See the help file of the cchunts package for related citations.
| 1 | CRE | Canada | Cree | Winterhalder |
| 2 | MYA | Belize | Maya | Pacheco |
| 3 | MYN | Nicaragua | Mayangna | Koster |
| 4 | QUI | Ecuador | Quichua | Siren |
| 5 | ECH | Colombia | Embera Chami | Ross |
| 6 | WAO | Ecuador | Waorani | Franzen |
| 7 | BAR | Venezuela | Bari | Beckerman |
| 8 | INU | Canada | Inuit | Ready |
| 9 | MTS | Peru | Matsigenka | Yu_et_al |
| 10 | PIR | Peru | Piro | Alvard |
| 11 | CLB | Colombia | Van_Vliet_et_al_ | |
| 12 | PME | Venezuela | Pume | Kramer_Greaves |
| 13 | TS1 | Bolivia | Tsimane | Fernandez_ |
| 14 | TS2 | Bolivia | Tsimane | Reyes-Garcia |
| 15 | TS3 | Bolivia | Tsimane | Trumble_Gurven |
| 16 | ACH | Paraguay | Aché | Hill_Kintigh |
| 17 | GB1 | Gabon | Coad | |
| 18 | GB2 | Gabon | Van_Vliet_et_al_Gabon | |
| 19 | GB3 | Gabon | Van_Vliet_et_al_Ovan | |
| 20 | CN1 | DR Congo | Van_Vliet_et_al_ | |
| 21 | GB4 | Gabon | Van_Vliet_et_al_ | |
| 22 | BK1 | Cameroon | Baka | Gallois |
| 23 | BK2 | Cameroon | Baka | Duda |
| 24 | CN2 | Congo | Van_Vliet_et_al_Ingolo | |
| 25 | CN3 | Congo | Van_Vliet_et_al_ | |
| 26 | BFA | Central African | Bofi and Aka | Lupo_Schmitt |
| 27 | CN4 | DR Congo | Van_Vliet_et_al_Baego | |
| 28 | BIS | Zambia | Valley Bisa | Marks |
| 29 | HEH | Tanzania | Nielsen | |
| 30 | DLG | Russia | Dolgan | Ziker |
| 31 | BTK | Malaysia | Batek | Venkataraman_et_al |
| 32 | PN1 | Indonesia | Punan | Gueze |
| 33 | PN2 | Indonesia | Punan | Napitupulu |
| 34 | AGT | Philippines | Agta | Headland |
| 35 | MRT | Australia | Martu | Bird_Bird_Codding |
| 36 | NUA | Indonesia | Nuaulu | Ellen |
| 37 | NIM | Indonesia | Nimboran | Pangau_Adam |
| 38 | NEN | Papua New | Nen | Healey_Nen_PNG |
| 39 | MAR | Papua New | Maring | Healey |
| 40 | WOL | Papua New | Wola | Sillitoe |
Fig. 2Skill functions.
The figure depicts the global average of skill (top left plot) and skill at the respective study sites. Within study sites, each curve is the posterior mean skill for an individual hunter, standardized to the maximum within each site. In the header of each plot, the site number and three-letter code are shown along with the number of individual hunters in each sample, followed by the number of observed harvests in parentheses. The orange span of ages corresponds to ages observed within each site, while the gray ranges were unobserved and are instead implied by the underlying model. The vertical dashed lines show the average ages at peak within sites.

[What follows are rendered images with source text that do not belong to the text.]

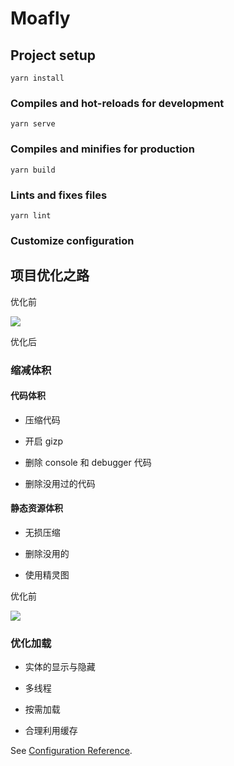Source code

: <!--
 * @Author: your name
 * @Date: 2020-10-08 23:43:47
 * @LastEditTime: 2021-05-19 17:14:28
 * @LastEditors: zulezhe
 * @Description: In User Settings Edit
 * @FilePath: \moafly-spa2\README.md
-->

# Moafly

## Project setup

```
yarn install
```

### Compiles and hot-reloads for development

```
yarn serve
```

### Compiles and minifies for production

```
yarn build
```

### Lints and fixes files

```
yarn lint
```

### Customize configuration

## 项目优化之路

优化前

![](https://gitee.com/zulezhe/picture/raw/master/img/Snipaste_2021-05-19_17-13-26.png)

优化后



### 缩减体积

#### 代码体积

- 压缩代码

- 开启 gizp

- 删除 console 和 debugger 代码

- 删除没用过的代码

#### 静态资源体积

- 无损压缩

- 删除没用的

- 使用精灵图

优化前

![](https://gitee.com/zulezhe/picture/raw/master/img/Snipaste_2021-05-19_16-59-27.png)

### 优化加载

- 实体的显示与隐藏

- 多线程

- 按需加载

- 合理利用缓存

See [Configuration Reference](https://cli.vuejs.org/config/).
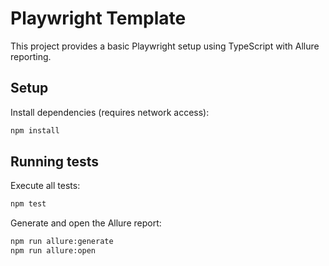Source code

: # Playwright Template

This project provides a basic Playwright setup using TypeScript with Allure reporting.

## Setup

Install dependencies (requires network access):

```bash
npm install
```

## Running tests

Execute all tests:

```bash
npm test
```

Generate and open the Allure report:

```bash
npm run allure:generate
npm run allure:open
```

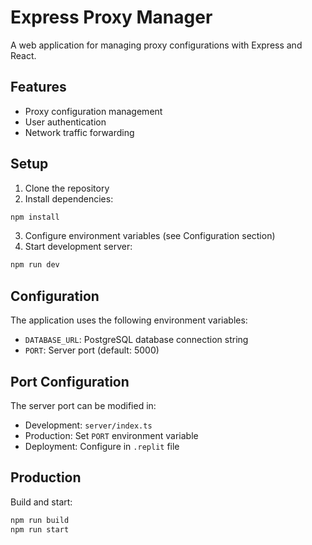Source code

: 
# Express Proxy Manager

A web application for managing proxy configurations with Express and React.

## Features
- Proxy configuration management
- User authentication
- Network traffic forwarding

## Setup
1. Clone the repository
2. Install dependencies:
```bash
npm install
```
3. Configure environment variables (see Configuration section)
4. Start development server:
```bash
npm run dev
```

## Configuration
The application uses the following environment variables:
- `DATABASE_URL`: PostgreSQL database connection string
- `PORT`: Server port (default: 5000)

## Port Configuration
The server port can be modified in:
- Development: `server/index.ts`
- Production: Set `PORT` environment variable
- Deployment: Configure in `.replit` file

## Production
Build and start:
```bash
npm run build
npm run start
```
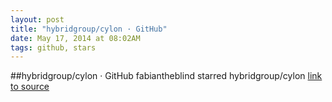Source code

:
 ```yaml
---
layout: post
title: "hybridgroup/cylon · GitHub"
date: May 17, 2014 at 08:02AM
tags: github, stars
---
```

##hybridgroup/cylon · GitHub
fabiantheblind starred hybridgroup/cylon
[link to source](http://ift.tt/1cpI7in) 
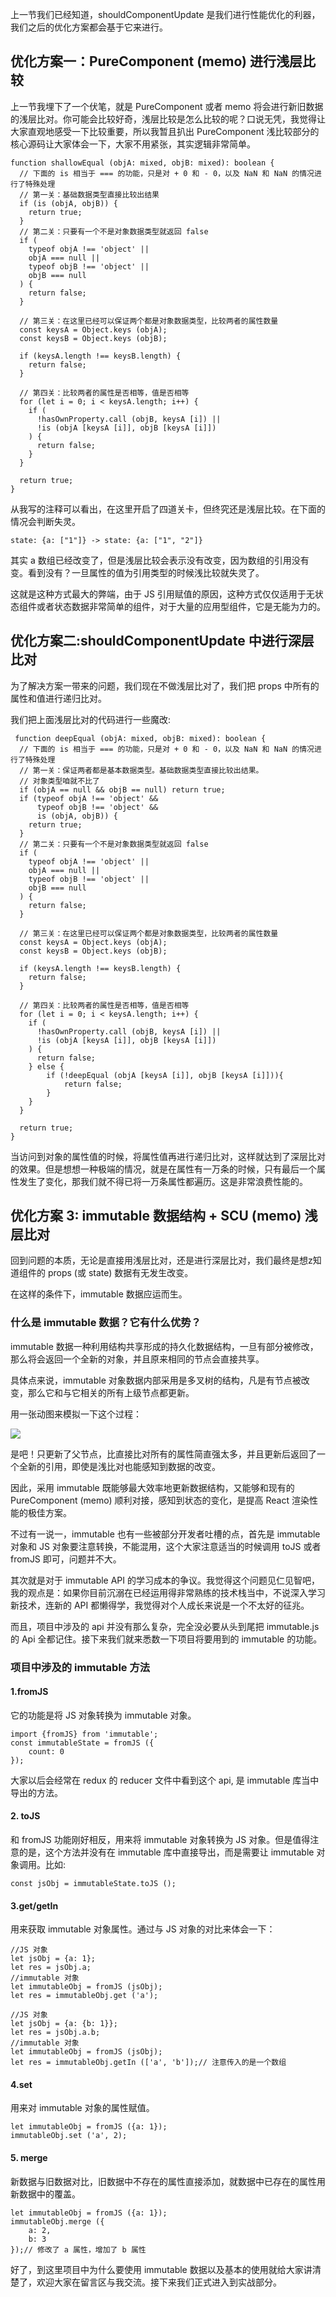 上一节我们已经知道，shouldComponentUpdate 是我们进行性能优化的利器，我们之后的优化方案都会基于它来进行。

## 优化方案一：PureComponent (memo) 进行浅层比较

上一节我埋下了一个伏笔，就是 PureComponent 或者 memo 将会进行新旧数据的浅层比对。你可能会比较好奇，浅层比较是怎么比较的呢？口说无凭，我觉得让大家直观地感受一下比较重要，所以我暂且扒出 PureComponent 浅比较部分的核心源码让大家体会一下，大家不用紧张，其实逻辑非常简单。

```
function shallowEqual (objA: mixed, objB: mixed): boolean {
  // 下面的 is 相当于 === 的功能，只是对 + 0 和 - 0，以及 NaN 和 NaN 的情况进行了特殊处理
  // 第一关：基础数据类型直接比较出结果
  if (is (objA, objB)) {
    return true;
  }
  // 第二关：只要有一个不是对象数据类型就返回 false
  if (
    typeof objA !== 'object' ||
    objA === null ||
    typeof objB !== 'object' ||
    objB === null
  ) {
    return false;
  }

  // 第三关：在这里已经可以保证两个都是对象数据类型，比较两者的属性数量
  const keysA = Object.keys (objA);
  const keysB = Object.keys (objB);

  if (keysA.length !== keysB.length) {
    return false;
  }

  // 第四关：比较两者的属性是否相等，值是否相等
  for (let i = 0; i < keysA.length; i++) {
    if (
      !hasOwnProperty.call (objB, keysA [i]) ||
      !is (objA [keysA [i]], objB [keysA [i]])
    ) {
      return false;
    }
  }

  return true;
}

```

从我写的注释可以看出，在这里开启了四道关卡，但终究还是浅层比较。在下面的情况会判断失灵。

```
state: {a: ["1"]} -> state: {a: ["1", "2"]}

```

其实 a 数组已经改变了，但是浅层比较会表示没有改变，因为数组的引用没有变。看到没有？一旦属性的值为引用类型的时候浅比较就失灵了。

这就是这种方式最大的弊端，由于 JS 引用赋值的原因，这种方式仅仅适用于无状态组件或者状态数据非常简单的组件，对于大量的应用型组件，它是无能为力的。

## 优化方案二:shouldComponentUpdate 中进行深层比对

为了解决方案一带来的问题，我们现在不做浅层比对了，我们把 props 中所有的属性和值进行递归比对。

我们把上面浅层比对的代码进行一些魔改:

```
 function deepEqual (objA: mixed, objB: mixed): boolean {
  // 下面的 is 相当于 === 的功能，只是对 + 0 和 - 0，以及 NaN 和 NaN 的情况进行了特殊处理
  // 第一关：保证两者都是基本数据类型。基础数据类型直接比较出结果。
  // 对象类型咱就不比了
  if (objA == null && objB == null) return true;
  if (typeof objA !== 'object' &&
      typeof objB !== 'object' &&
      is (objA, objB)) {
    return true;
  }
  // 第二关：只要有一个不是对象数据类型就返回 false
  if (
    typeof objA !== 'object' ||
    objA === null ||
    typeof objB !== 'object' ||
    objB === null
  ) {
    return false;
  }

  // 第三关：在这里已经可以保证两个都是对象数据类型，比较两者的属性数量
  const keysA = Object.keys (objA);
  const keysB = Object.keys (objB);

  if (keysA.length !== keysB.length) {
    return false;
  }

  // 第四关：比较两者的属性是否相等，值是否相等
  for (let i = 0; i < keysA.length; i++) {
    if (
      !hasOwnProperty.call (objB, keysA [i]) ||
      !is (objA [keysA [i]], objB [keysA [i]])
    ) {
      return false;
    } else {
        if (!deepEqual (objA [keysA [i]], objB [keysA [i]])){
            return false;
        }
    }
  }

  return true;
}

```

当访问到对象的属性值的时候，将属性值再进行递归比对，这样就达到了深层比对的效果。但是想想一种极端的情况，就是在属性有一万条的时候，只有最后一个属性发生了变化，那我们就不得已将一万条属性都遍历。这是非常浪费性能的。

## 优化方案 3: immutable 数据结构 + SCU (memo) 浅层比对

回到问题的本质，无论是直接用浅层比对，还是进行深层比对，我们最终是想z知道组件的 props (或 state) 数据有无发生改变。

在这样的条件下，immutable 数据应运而生。

### 什么是 immutable 数据？它有什么优势？

immutable 数据一种利用结构共享形成的持久化数据结构，一旦有部分被修改，那么将会返回一个全新的对象，并且原来相同的节点会直接共享。

具体点来说，immutable 对象数据内部采用是多叉树的结构，凡是有节点被改变，那么它和与它相关的所有上级节点都更新。

用一张动图来模拟一下这个过程：

![](https://user-gold-cdn.xitu.io/2019/10/20/16de7a154c8b30b8?w=613&h=575&f=webp&s=294850)

是吧！只更新了父节点，比直接比对所有的属性简直强太多，并且更新后返回了一个全新的引用，即使是浅比对也能感知到数据的改变。

因此，采用 immutable 既能够最大效率地更新数据结构，又能够和现有的 PureComponent (memo) 顺利对接，感知到状态的变化，是提高 React 渲染性能的极佳方案。

不过有一说一，immutable 也有一些被部分开发者吐槽的点，首先是 immutable 对象和 JS 对象要注意转换，不能混用，这个大家注意适当的时候调用 toJS 或者 fromJS 即可，问题并不大。

其次就是对于 immutable API 的学习成本的争议。我觉得这个问题见仁见智吧，我的观点是：如果你目前沉溺在已经运用得非常熟练的技术栈当中，不说深入学习新技术，连新的 API 都懒得学，我觉得对个人成长来说是一个不太好的征兆。

而且，项目中涉及的 api 并没有那么复杂，完全没必要从头到尾把 immutable.js 的 Api 全都记住。接下来我们就来悉数一下项目将要用到的 immutable 的功能。

### 项目中涉及的 immutable 方法

#### 1.fromJS

它的功能是将 JS 对象转换为 immutable 对象。

```
import {fromJS} from 'immutable';
const immutableState = fromJS ({
    count: 0
});

```

大家以后会经常在 redux 的 reducer 文件中看到这个 api, 是 immutable 库当中导出的方法。

#### 2\. toJS

和 fromJS 功能刚好相反，用来将 immutable 对象转换为 JS 对象。但是值得注意的是，这个方法并没有在 immutable 库中直接导出，而是需要让 immutable 对象调用。比如:

```
const jsObj = immutableState.toJS ();

```

#### 3.get/getIn

用来获取 immutable 对象属性。通过与 JS 对象的对比来体会一下：

```
//JS 对象
let jsObj = {a: 1};
let res = jsObj.a;
//immutable 对象
let immutableObj = fromJS (jsObj);
let res = immutableObj.get ('a');

```

```
//JS 对象
let jsObj = {a: {b: 1}};
let res = jsObj.a.b;
//immutable 对象
let immutableObj = fromJS (jsObj);
let res = immutableObj.getIn (['a', 'b']);// 注意传入的是一个数组

```

#### 4.set

用来对 immutable 对象的属性赋值。

```
let immutableObj = fromJS ({a: 1});
immutableObj.set ('a', 2);

```

#### 5\. merge

新数据与旧数据对比，旧数据中不存在的属性直接添加，就数据中已存在的属性用新数据中的覆盖。

```
let immutableObj = fromJS ({a: 1});
immutableObj.merge ({
    a: 2,
    b: 3
});// 修改了 a 属性，增加了 b 属性

```

好了，到这里项目中为什么要使用 immutable 数据以及基本的使用就给大家讲清楚了，欢迎大家在留言区与我交流。接下来我们正式进入到实战部分。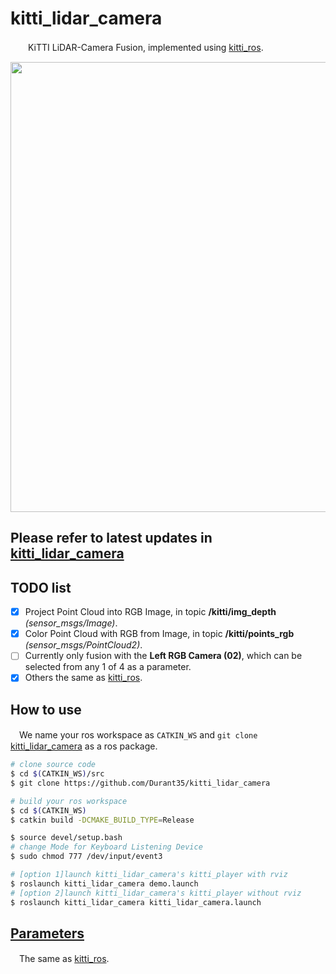 # kitti_lidar_camera
　　KiTTI LiDAR-Camera Fusion, implemented using [kitti_ros](https://github.com/LidarPerception/kitti_ros).
<p align="center">
    <img src=".readme/demo.png" width="720px" alt=""/>
</p>

## Please refer to latest updates in [kitti_lidar_camera](https://github.com/LidarPerception/kitti_lidar_camera)

## TODO list
- [x] Project Point Cloud into RGB Image, in topic **/kitti/img_depth** _(sensor_msgs/Image)_.
- [x] Color Point Cloud with RGB from Image, in topic **/kitti/points_rgb** _(sensor_msgs/PointCloud2)_.
- [ ] Currently only fusion with the **Left RGB Camera (02)**, which can be selected from any 1 of 4 as a parameter.
- [x] Others the same as [kitti_ros](https://github.com/LidarPerception/kitti_ros#todo-list).

## How to use
　We name your ros workspace as `CATKIN_WS` and `git clone` [kitti_lidar_camera](https://github.com/Durant35/kitti_lidar_camera) as a ros package.
```sh
# clone source code
$ cd $(CATKIN_WS)/src
$ git clone https://github.com/Durant35/kitti_lidar_camera

# build your ros workspace
$ cd $(CATKIN_WS)
$ catkin build -DCMAKE_BUILD_TYPE=Release

$ source devel/setup.bash
# change Mode for Keyboard Listening Device
$ sudo chmod 777 /dev/input/event3

# [option 1]launch kitti_lidar_camera's kitti_player with rviz
$ roslaunch kitti_lidar_camera demo.launch
# [option 2]launch kitti_lidar_camera's kitti_player without rviz
$ roslaunch kitti_lidar_camera kitti_lidar_camera.launch
```


## [Parameters](./launch/kitti_lidar_camera.launch)
　The same as [kitti_ros](https://github.com/LidarPerception/kitti_ros#parameters).
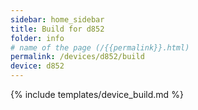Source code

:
 ```yaml
---
sidebar: home_sidebar
title: Build for d852
folder: info
# name of the page (/{{permalink}}.html)
permalink: /devices/d852/build
device: d852
---
```

{% include templates/device_build.md %}
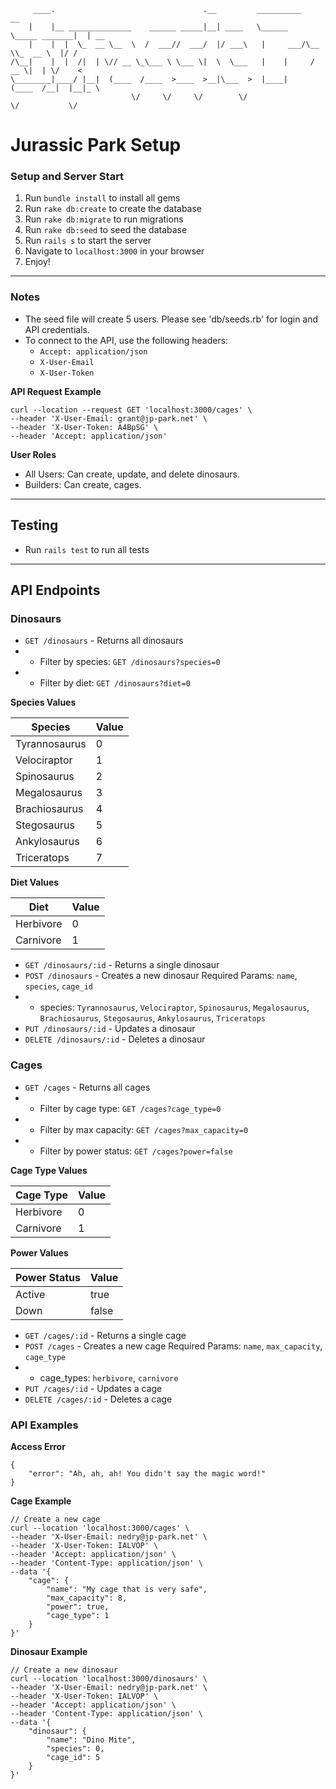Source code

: 
```text
     ____.                                 .__         __________               __    
    |    |__ ______________    ______ _____|__| ____   \______   \_____ _______|  | __
    |    |  |  \_  __ \__  \  /  ___//  ___/  |/ ___\   |     ___/\__  \\_  __ \  |/ /
/\__|    |  |  /|  | \// __ \_\___ \ \___ \|  \  \___   |    |     / __ \|  | \/    < 
\________|____/ |__|  (____  /____  >____  >__|\___  >  |____|    (____  /__|  |__|_ \
                           \/     \/     \/        \/                  \/           \/
```

# Jurassic Park Setup
### Setup and Server Start
1. Run `bundle install` to install all gems
2. Run `rake db:create` to create the database
3. Run `rake db:migrate` to run migrations
4. Run `rake db:seed` to seed the database
5. Run `rails s` to start the server
6. Navigate to `localhost:3000` in your browser
7. Enjoy!
---

### Notes
- The seed file will create 5 users. Please see 'db/seeds.rb' for login and API credentials.
- To connect to the API, use the following headers:
  - `Accept: application/json`
  - `X-User-Email`
  - `X-User-Token`

**API Request Example**
```
curl --location --request GET 'localhost:3000/cages' \
--header 'X-User-Email: grant@jp-park.net' \
--header 'X-User-Token: A4BpSG' \
--header 'Accept: application/json'
```

**User Roles**
- All Users: Can create, update, and delete dinosaurs.
- Builders: Can create, cages.

---

## Testing
- Run `rails test` to run all tests

---
## API Endpoints
### Dinosaurs
- `GET /dinosaurs` - Returns all dinosaurs
- - Filter by species: `GET /dinosaurs?species=0`
- - Filter by diet: `GET /dinosaurs?diet=0`

**Species Values**

| Species | Value |
| --- | --- |
| Tyrannosaurus | 0 |
| Velociraptor | 1 |
| Spinosaurus | 2 |
| Megalosaurus | 3 |
| Brachiosaurus | 4 |
| Stegosaurus | 5 |
| Ankylosaurus | 6 |
| Triceratops | 7 |

**Diet Values**

| Diet | Value |
| --- | --- |
| Herbivore | 0 |
| Carnivore | 1 |

- `GET /dinosaurs/:id` - Returns a single dinosaur
- `POST /dinosaurs` - Creates a new dinosaur Required Params: `name`, `species`, `cage_id`
- - species: `Tyrannosaurus`, `Velociraptor`, `Spinosaurus`, `Megalosaurus`, `Brachiosaurus`, `Stegosaurus`, `Ankylosaurus`, `Triceratops`
- `PUT /dinosaurs/:id` - Updates a dinosaur
- `DELETE /dinosaurs/:id` - Deletes a dinosaur

### Cages
- `GET /cages` - Returns all cages
- - Filter by cage type: `GET /cages?cage_type=0`
- - Filter by max capacity: `GET /cages?max_capacity=0`
- - Filter by power status: `GET /cages?power=false`

**Cage Type Values**

| Cage Type | Value |
| --- | --- |
| Herbivore | 0 |
| Carnivore | 1 |

**Power Values**

| Power Status | Value |
| --- | --- |
| Active | true |
| Down | false |

- `GET /cages/:id` - Returns a single cage
- `POST /cages` - Creates a new cage Required Params: `name`, `max_capacity`, `cage_type`
- - cage_types: `herbivore`, `carnivore`
- `PUT /cages/:id` - Updates a cage
- `DELETE /cages/:id` - Deletes a cage


### API Examples

**Access Error**
```
{
    "error": "Ah, ah, ah! You didn't say the magic word!"
}
```

**Cage Example**
```
// Create a new cage
curl --location 'localhost:3000/cages' \
--header 'X-User-Email: nedry@jp-park.net' \
--header 'X-User-Token: IALVOP' \
--header 'Accept: application/json' \
--header 'Content-Type: application/json' \
--data '{
    "cage": {
        "name": "My cage that is very safe",
        "max_capacity": 8,
        "power": true,
        "cage_type": 1
    }
}'
```

**Dinosaur Example**
```
// Create a new dinosaur
curl --location 'localhost:3000/dinosaurs' \
--header 'X-User-Email: nedry@jp-park.net' \
--header 'X-User-Token: IALVOP' \
--header 'Accept: application/json' \
--header 'Content-Type: application/json' \
--data '{
    "dinosaur": {
        "name": "Dino Mite",
        "species": 0,
        "cage_id": 5
    }
}'
```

Fig. 3Variation in components of skill.
(Top left) Relative variation in k and m. The horizontal axis is the ratio of the SD of k to the SD of m. The vertical dashed line at 1 indicates equality of variances. The orange density is between-site variation. The cyan density is within-site variation. There is more variation in declines (m) than increases (k) in skill within sites, whereas the ratio is roughly equivalent across sites. (Top right) Correlation between k and m among individuals within sites. The orange density is the global average. Each cyan density represents a single site. The Aché stand out and are labeled separately. (Bottom left and bottom right) Variation in k (left) and m (right) comparing variation within and between sites.